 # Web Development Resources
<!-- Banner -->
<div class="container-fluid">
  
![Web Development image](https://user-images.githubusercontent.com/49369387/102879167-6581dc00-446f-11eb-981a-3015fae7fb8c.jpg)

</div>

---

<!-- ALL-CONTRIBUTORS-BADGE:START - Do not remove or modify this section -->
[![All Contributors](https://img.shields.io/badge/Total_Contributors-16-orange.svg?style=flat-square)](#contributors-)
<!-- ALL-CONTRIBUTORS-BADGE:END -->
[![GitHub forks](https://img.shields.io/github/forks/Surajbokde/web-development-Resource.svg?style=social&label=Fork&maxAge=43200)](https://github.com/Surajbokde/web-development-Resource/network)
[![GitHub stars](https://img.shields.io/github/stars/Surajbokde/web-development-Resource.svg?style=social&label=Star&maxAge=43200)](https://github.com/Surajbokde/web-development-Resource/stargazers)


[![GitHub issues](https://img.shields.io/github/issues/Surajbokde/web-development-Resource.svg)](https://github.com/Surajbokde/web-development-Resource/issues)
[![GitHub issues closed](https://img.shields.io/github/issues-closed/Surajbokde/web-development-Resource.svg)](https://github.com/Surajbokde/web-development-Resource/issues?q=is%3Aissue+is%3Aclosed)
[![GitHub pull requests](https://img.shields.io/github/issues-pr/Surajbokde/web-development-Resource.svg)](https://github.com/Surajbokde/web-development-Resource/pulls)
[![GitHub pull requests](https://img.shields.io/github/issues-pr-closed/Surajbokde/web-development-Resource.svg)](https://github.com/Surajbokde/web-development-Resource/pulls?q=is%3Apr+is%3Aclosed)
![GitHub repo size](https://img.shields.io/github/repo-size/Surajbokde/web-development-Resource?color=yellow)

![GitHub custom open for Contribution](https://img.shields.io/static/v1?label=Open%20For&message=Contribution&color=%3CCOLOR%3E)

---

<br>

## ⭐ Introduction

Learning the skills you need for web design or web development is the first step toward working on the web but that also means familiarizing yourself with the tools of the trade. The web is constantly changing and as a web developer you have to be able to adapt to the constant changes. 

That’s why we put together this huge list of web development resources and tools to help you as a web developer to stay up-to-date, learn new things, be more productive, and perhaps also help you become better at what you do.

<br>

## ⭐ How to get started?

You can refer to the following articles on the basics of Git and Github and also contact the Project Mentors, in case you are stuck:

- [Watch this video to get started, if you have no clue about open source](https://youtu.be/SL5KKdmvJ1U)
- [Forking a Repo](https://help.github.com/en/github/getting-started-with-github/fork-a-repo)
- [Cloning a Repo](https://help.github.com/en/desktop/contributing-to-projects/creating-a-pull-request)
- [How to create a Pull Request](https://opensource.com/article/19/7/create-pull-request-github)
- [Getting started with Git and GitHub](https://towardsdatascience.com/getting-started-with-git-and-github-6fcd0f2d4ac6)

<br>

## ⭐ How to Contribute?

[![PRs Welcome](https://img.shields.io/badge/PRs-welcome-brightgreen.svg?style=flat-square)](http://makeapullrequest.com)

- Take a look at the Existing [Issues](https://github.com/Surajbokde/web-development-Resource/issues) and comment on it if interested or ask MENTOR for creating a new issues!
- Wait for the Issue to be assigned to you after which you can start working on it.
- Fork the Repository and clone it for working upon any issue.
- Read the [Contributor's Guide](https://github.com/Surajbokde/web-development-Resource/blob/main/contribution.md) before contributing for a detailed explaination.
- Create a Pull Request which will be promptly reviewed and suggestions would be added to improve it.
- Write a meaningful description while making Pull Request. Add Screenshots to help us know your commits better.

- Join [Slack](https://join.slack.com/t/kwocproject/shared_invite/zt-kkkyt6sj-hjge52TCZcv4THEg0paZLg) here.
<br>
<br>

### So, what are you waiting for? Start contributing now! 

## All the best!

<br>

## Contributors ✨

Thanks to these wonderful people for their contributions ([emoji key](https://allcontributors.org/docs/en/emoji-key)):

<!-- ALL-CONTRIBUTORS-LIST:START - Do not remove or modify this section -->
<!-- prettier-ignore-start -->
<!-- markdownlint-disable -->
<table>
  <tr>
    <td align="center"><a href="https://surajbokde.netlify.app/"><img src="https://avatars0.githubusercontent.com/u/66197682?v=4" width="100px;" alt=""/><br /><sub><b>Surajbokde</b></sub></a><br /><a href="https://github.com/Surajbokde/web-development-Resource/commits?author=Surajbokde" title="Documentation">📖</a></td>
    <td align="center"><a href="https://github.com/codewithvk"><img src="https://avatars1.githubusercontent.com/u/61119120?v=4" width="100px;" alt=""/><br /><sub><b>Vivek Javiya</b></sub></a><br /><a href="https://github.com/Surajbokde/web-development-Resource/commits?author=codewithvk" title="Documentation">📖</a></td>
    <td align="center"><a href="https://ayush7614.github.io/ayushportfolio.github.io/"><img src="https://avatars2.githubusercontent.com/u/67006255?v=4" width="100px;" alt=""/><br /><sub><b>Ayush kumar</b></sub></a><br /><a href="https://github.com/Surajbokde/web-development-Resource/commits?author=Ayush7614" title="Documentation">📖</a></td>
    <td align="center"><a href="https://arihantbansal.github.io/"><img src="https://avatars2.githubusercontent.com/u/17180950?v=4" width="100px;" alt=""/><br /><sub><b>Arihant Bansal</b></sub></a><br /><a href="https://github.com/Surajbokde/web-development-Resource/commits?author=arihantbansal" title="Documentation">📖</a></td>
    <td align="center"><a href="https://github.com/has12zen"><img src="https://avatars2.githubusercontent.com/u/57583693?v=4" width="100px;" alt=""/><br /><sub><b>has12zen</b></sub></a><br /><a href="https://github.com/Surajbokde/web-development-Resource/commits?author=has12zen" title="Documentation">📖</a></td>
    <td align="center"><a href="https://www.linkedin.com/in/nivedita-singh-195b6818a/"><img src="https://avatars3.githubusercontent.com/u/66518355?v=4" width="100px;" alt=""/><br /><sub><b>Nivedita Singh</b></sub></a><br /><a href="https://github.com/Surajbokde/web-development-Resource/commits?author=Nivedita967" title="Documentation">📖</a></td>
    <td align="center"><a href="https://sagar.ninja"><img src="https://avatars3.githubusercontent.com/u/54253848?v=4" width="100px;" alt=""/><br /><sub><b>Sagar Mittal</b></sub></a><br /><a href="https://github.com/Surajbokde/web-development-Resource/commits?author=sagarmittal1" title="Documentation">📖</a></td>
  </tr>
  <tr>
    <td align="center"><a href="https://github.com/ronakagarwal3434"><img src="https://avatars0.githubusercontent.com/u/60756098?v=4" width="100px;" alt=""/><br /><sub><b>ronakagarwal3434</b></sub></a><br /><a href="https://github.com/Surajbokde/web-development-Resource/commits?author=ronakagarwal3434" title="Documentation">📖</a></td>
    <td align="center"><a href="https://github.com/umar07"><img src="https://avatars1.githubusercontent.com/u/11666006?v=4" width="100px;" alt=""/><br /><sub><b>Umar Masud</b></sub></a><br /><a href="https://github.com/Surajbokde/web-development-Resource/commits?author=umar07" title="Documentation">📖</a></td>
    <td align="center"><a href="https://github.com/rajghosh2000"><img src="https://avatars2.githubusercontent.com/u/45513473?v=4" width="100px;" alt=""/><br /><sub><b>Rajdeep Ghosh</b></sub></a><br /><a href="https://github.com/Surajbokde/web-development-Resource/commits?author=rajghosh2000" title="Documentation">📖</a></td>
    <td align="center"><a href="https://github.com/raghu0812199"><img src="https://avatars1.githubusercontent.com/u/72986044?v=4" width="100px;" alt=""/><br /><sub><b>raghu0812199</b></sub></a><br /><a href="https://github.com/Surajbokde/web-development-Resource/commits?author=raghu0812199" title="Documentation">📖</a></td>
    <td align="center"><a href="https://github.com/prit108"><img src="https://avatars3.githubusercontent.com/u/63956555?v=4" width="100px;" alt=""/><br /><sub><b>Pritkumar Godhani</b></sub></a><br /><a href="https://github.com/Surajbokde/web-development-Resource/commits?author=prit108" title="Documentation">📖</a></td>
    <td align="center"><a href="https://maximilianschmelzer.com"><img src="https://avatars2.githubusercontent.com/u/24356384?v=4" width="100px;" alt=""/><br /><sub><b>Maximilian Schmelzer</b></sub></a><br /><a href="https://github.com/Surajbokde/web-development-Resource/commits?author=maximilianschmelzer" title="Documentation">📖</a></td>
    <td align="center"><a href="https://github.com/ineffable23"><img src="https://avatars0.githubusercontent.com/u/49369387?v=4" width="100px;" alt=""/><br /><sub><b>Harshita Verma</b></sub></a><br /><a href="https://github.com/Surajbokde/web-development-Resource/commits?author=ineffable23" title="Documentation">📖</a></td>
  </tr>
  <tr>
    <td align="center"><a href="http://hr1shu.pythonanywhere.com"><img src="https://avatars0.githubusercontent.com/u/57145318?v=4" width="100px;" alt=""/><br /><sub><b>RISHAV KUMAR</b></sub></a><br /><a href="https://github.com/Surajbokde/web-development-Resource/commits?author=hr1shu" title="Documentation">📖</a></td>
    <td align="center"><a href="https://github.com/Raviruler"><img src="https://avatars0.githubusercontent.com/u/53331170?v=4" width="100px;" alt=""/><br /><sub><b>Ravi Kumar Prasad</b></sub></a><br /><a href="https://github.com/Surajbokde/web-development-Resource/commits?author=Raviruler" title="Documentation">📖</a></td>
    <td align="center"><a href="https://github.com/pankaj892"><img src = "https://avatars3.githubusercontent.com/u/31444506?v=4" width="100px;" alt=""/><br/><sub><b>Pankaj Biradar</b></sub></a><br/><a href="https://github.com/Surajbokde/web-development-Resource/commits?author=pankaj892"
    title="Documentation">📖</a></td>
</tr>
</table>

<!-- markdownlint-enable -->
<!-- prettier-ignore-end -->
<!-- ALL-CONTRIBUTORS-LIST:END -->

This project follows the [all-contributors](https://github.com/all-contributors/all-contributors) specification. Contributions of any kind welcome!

______

* _ACTIVITY_:
Your reply should consist of one number: how many lines of the material above include the word "remove".

* _EXERCISE OUTPUT_:
2